Latest findings report that students demonstrate no positive learning outcomes at all (Jensen, 2014). The paper concludes, that zoos fail to nurture proactive conservationists among students and empower the pupils to take ameliorative actions. This research conflicts with the common belief that zoos can function as an important education source. The possible reason behind is the differential management of educational programmes in different places, and the report is locally-targeted. It sheds light on the limitation that different zoos take different approaches in delivering education, while some succeed, some have week efforts.
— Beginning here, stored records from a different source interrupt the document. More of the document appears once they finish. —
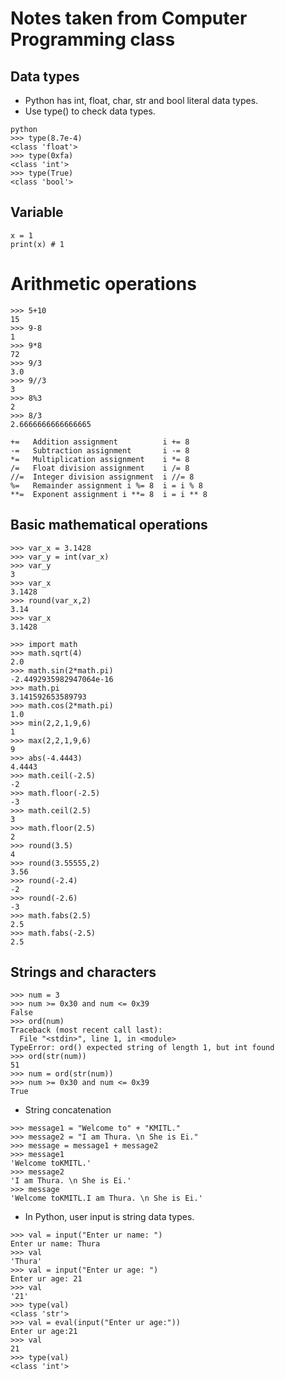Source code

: # Notes taken from Computer Programming class

## Data types
- Python has int, float, char, str and bool literal data types.
- Use type() to check data types.
```
python
>>> type(8.7e-4)
<class 'float'>
>>> type(0xfa)
<class 'int'>
>>> type(True)
<class 'bool'>
```
## Variable
```
x = 1
print(x) # 1
```
# Arithmetic operations
```
>>> 5+10
15
>>> 9-8
1
>>> 9*8
72
>>> 9/3
3.0
>>> 9//3
3
>>> 8%3
2
>>> 8/3
2.6666666666666665
```

```
+=   Addition assignment          i += 8 
-=   Subtraction assignment       i -= 8
*=   Multiplication assignment    i *= 8 
/=   Float division assignment    i /= 8 
//=  Integer division assignment  i //= 8 
%=   Remainder assignment i %= 8  i = i % 8
**=  Exponent assignment i **= 8  i = i ** 8
```

## Basic mathematical operations
```
>>> var_x = 3.1428
>>> var_y = int(var_x)
>>> var_y
3
>>> var_x
3.1428
>>> round(var_x,2)
3.14
>>> var_x
3.1428
 
>>> import math
>>> math.sqrt(4)
2.0
>>> math.sin(2*math.pi)
-2.4492935982947064e-16
>>> math.pi
3.141592653589793
>>> math.cos(2*math.pi)
1.0
>>> min(2,2,1,9,6)
1
>>> max(2,2,1,9,6)
9
>>> abs(-4.4443)
4.4443
>>> math.ceil(-2.5)
-2
>>> math.floor(-2.5)
-3
>>> math.ceil(2.5)
3
>>> math.floor(2.5)
2
>>> round(3.5)
4
>>> round(3.55555,2)
3.56
>>> round(-2.4)
-2
>>> round(-2.6)
-3
>>> math.fabs(2.5)
2.5
>>> math.fabs(-2.5)
2.5
``` 
## Strings and characters
```
>>> num = 3
>>> num >= 0x30 and num <= 0x39
False
>>> ord(num)
Traceback (most recent call last):
  File "<stdin>", line 1, in <module>
TypeError: ord() expected string of length 1, but int found
>>> ord(str(num))
51
>>> num = ord(str(num))
>>> num >= 0x30 and num <= 0x39
True
```
- String concatenation
```
>>> message1 = "Welcome to" + "KMITL."
>>> message2 = "I am Thura. \n She is Ei."
>>> message = message1 + message2
>>> message1
'Welcome toKMITL.'
>>> message2
'I am Thura. \n She is Ei.'
>>> message 
'Welcome toKMITL.I am Thura. \n She is Ei.'
```
- In Python, user input is string data types.
```
>>> val = input("Enter ur name: ")
Enter ur name: Thura
>>> val
'Thura'
>>> val = input("Enter ur age: ")
Enter ur age: 21
>>> val
'21'
>>> type(val)
<class 'str'>
>>> val = eval(input("Enter ur age:"))
Enter ur age:21
>>> val
21
>>> type(val)
<class 'int'>
``` 




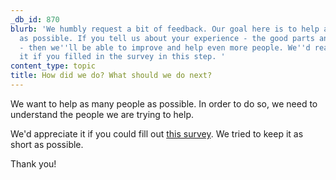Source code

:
 ```yaml
---
_db_id: 870
blurb: 'We humbly request a bit of feedback. Our goal here is to help as many people
  as possible. If you tell us about your experience - the good parts and the bad parts
  - then we''ll be able to improve and help even more people. We''d really appreciate
  it if you filled in the survey in this step. '
content_type: topic
title: How did we do? What should we do next?
---
```


We want to help as many people as possible. In order to do so, we need to understand the people we are trying to help. 

We'd appreciate it if you could fill out [this survey](https://forms.gle/6t7rKFyuZP5cqJ5GA). We tried to keep it as short as possible. 

Thank you!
There are disproportionate efforts allocated to certain species because of an anthropocentric view of conservation effort. A better-known example is the ‘panda-centric conservation’ in which Chinese government has invested tremendous conservation funding for its captive management. Giant panda costs each hosting captivity an average of 2.6 million dollars a year, and the cost can compound to 4 million when cubs are arisen (Warren, 2006). The great financial commitment exerts strong burden to the government, NGO and the public. As a result, ‘flagship species’ is the conservation marketing strategy that attracts public awareness and financial donation. However, it potentially skews the conservation priorities in sole humans’ favour and the detrimental species receive less attention (Ducarme, Luque & Courchamp, 2013). Particularly when the panda is successfully downlisted to Vulnerable in IUCN, the flagship may disappear and poses negative impacts on the attitudes of the conservation stakeholders (Simberloff, 1998).
Captive management is undoubtedly an indispensable tool to preserve a ‘insurance population’ for endangered species. However, the daunting crisis of species extinction must be faced squarely and ex-situ conservation is only the last resort to rescue those species in the edge. In-situ conservation, habitat preservation and better wildlife management must be prioritized and captivity is not an excuse to avoid them.
Nurtured as an ecologist in Hong Kong, I am a doctoral student reading for Interdisciplinary Bioscience at the University of Oxford.